Clearly something needs to be done to revitalise our villages, but what? Fortunately, one does not have to go far for a positive vision. For the global among Southasians, the image of a lean, stooping, dhoti-clad Mohandas K Gandhi might now be a social embarrassment, constantly reminding them of the ways in which more than two-thirds of the region's population is still condemned to live. However, Gandhi did have a coherent vision of what is needed in order to live in peace and harmony in Southasia, which continues to dwell largely in its villages. He called it Gram Swaraj.

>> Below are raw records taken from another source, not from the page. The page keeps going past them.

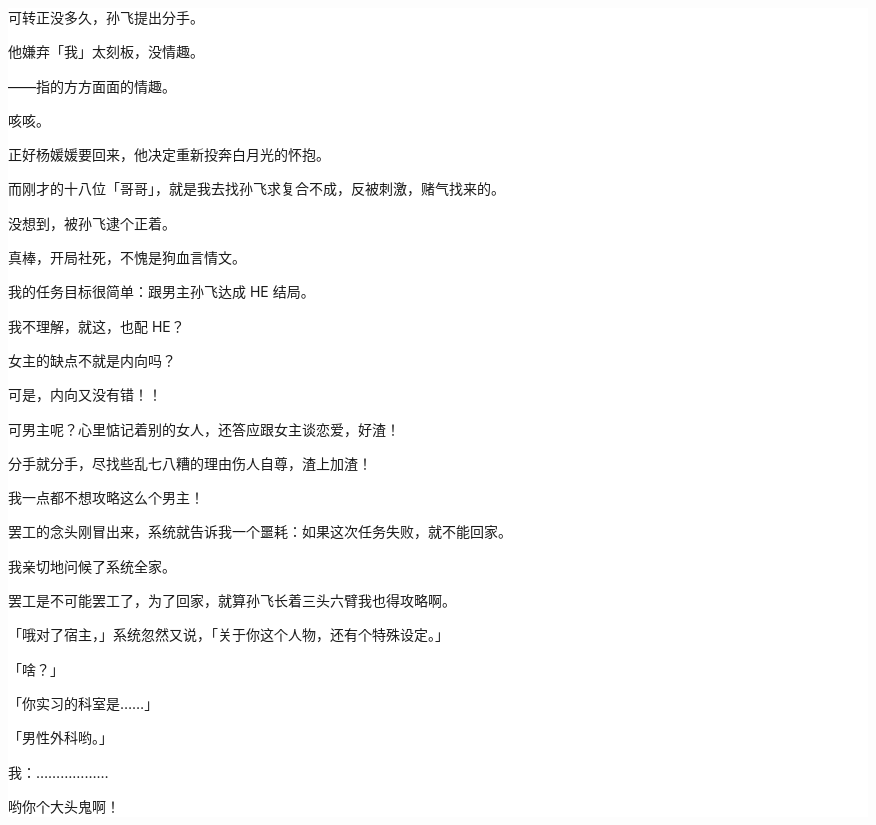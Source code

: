 
可转正没多久，孙飞提出分手。


他嫌弃「我」太刻板，没情趣。


——指的方方面面的情趣。


咳咳。


正好杨媛媛要回来，他决定重新投奔白月光的怀抱。


而刚才的十八位「哥哥」，就是我去找孙飞求复合不成，反被刺激，赌气找来的。


没想到，被孙飞逮个正着。


真棒，开局社死，不愧是狗血言情文。


我的任务目标很简单：跟男主孙飞达成 HE 结局。


我不理解，就这，也配 HE？


女主的缺点不就是内向吗？


可是，内向又没有错！！


可男主呢？心里惦记着别的女人，还答应跟女主谈恋爱，好渣！


分手就分手，尽找些乱七八糟的理由伤人自尊，渣上加渣！


我一点都不想攻略这么个男主！


罢工的念头刚冒出来，系统就告诉我一个噩耗：如果这次任务失败，就不能回家。


我亲切地问候了系统全家。


罢工是不可能罢工了，为了回家，就算孙飞长着三头六臂我也得攻略啊。


「哦对了宿主，」系统忽然又说，「关于你这个人物，还有个特殊设定。」


「啥？」


「你实习的科室是……」


「男性外科哟。」


我：………………


哟你个大头鬼啊！

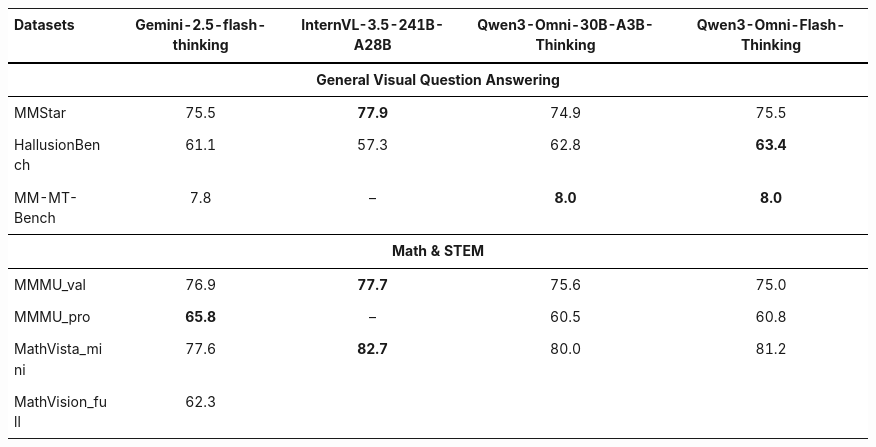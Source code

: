 <table style="width: 100%; border-collapse: collapse;">
  <thead style="border-bottom: 1px solid black;">
    <tr>
      <th align="left" style="padding: 6px;">Datasets</th>
      <th align="center" style="padding: 6px;">Gemini-2.5-flash-thinking</th>
      <th align="center" style="padding: 6px;">InternVL-3.5-241B-A28B</th>
      <th align="center" style="padding: 6px;">Qwen3-Omni-30B-A3B-Thinking</th>
      <th align="center" style="padding: 6px;">Qwen3-Omni-Flash-Thinking</th>
    </tr>
  </thead>
  <tbody>
    <tr style="border-top: 2px solid black; border-bottom: 1px solid #ccc;">
      <td colspan="5" align="center" style="padding: 6px 0; font-weight: bold; border-bottom: 1px solid black;">General Visual Question Answering</td>
    </tr>
    <tr>
      <td style="padding: 6px;">MMStar</td>
      <td align="center" style="padding: 6px;">75.5</td>
      <td align="center" style="padding: 6px;"><b>77.9</b></td>
      <td align="center" style="padding: 6px;">74.9</td>
      <td align="center" style="padding: 6px;">75.5</td>
    </tr>
    <tr>
      <td style="padding: 6px;">HallusionBench</td>
      <td align="center" style="padding: 6px;">61.1</td>
      <td align="center" style="padding: 6px;">57.3</td>
      <td align="center" style="padding: 6px;">62.8</td>
      <td align="center" style="padding: 6px;"><b>63.4</b></td>
    </tr>
    <tr>
      <td style="padding: 6px;">MM-MT-Bench</td>
      <td align="center" style="padding: 6px;">7.8</td>
      <td align="center" style="padding: 6px;">–</td>
      <td align="center" style="padding: 6px;"><b>8.0</b></td>
      <td align="center" style="padding: 6px;"><b>8.0</b></td>
    </tr>
    <tr style="border-top: 1px solid black; border-bottom: 1px solid #ccc;">
      <td colspan="5" align="center" style="padding: 6px 0; font-weight: bold; border-top: 1px solid black;  border-bottom: 1px solid black;">Math & STEM</td>
    </tr>
    <tr>
      <td style="padding: 6px;">MMMU_val</td>
      <td align="center" style="padding: 6px;">76.9</td>
      <td align="center" style="padding: 6px;"><b>77.7</b></td>
      <td align="center" style="padding: 6px;">75.6</td>
      <td align="center" style="padding: 6px;">75.0</td>
    </tr>
    <tr>
      <td style="padding: 6px;">MMMU_pro</td>
      <td align="center" style="padding: 6px;"><b>65.8</b></td>
      <td align="center" style="padding: 6px;">–</td>
      <td align="center" style="padding: 6px;">60.5</td>
      <td align="center" style="padding: 6px;">60.8</td>
    </tr>
    <tr>
      <td style="padding: 6px;">MathVista_mini</td>
      <td align="center" style="padding: 6px;">77.6</td>
      <td align="center" style="padding: 6px;"><b>82.7</b></td>
      <td align="center" style="padding: 6px;">80.0</td>
      <td align="center" style="padding: 6px;">81.2</td>
    </tr>
    <tr>
      <td style="padding: 6px;">MathVision_full</td>
      <td align="center" style="padding: 6px;">62.3</td>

Like most of Gandhi's ideas, his definition of Gram Swaraj was disarmingly simple. He wanted every village to function as a small republic, 'independent of its neighbours for its own vital wants and yet interdependent for many others in which dependence is necessary.' In this view, synergies between wetlands, farmlands, animal husbandry, forestry, horticulture, sustainable energy and management of rural commons are desirable and possible at the village level. Basic education, primary health care and welfare of the disadvantaged are tasks most appropriate for local initiatives.Already, it is not as if there has been no recognition of the problem and the need to address it. There have been efforts to provide guaranteed employment to the rural masses; efforts are afoot to offer cheap institutional credit to farmers; and while neo-liberalisation has punched holes in agricultural prices and cooperative marketing mechanisms, the basic structure still exists. These and other efforts need to be stepped up to reach out to the rural masses. Of course, the systematic inequalities of gender and caste that Gandhi glossed over will also need to be addressed, and 'self-sufficiency' in a globalised world begs redefinition. But Gandhi's vision provides a basic template for rural regeneration – one that can redefine the growth of our own region, even as it offers a new model to the rest of the world.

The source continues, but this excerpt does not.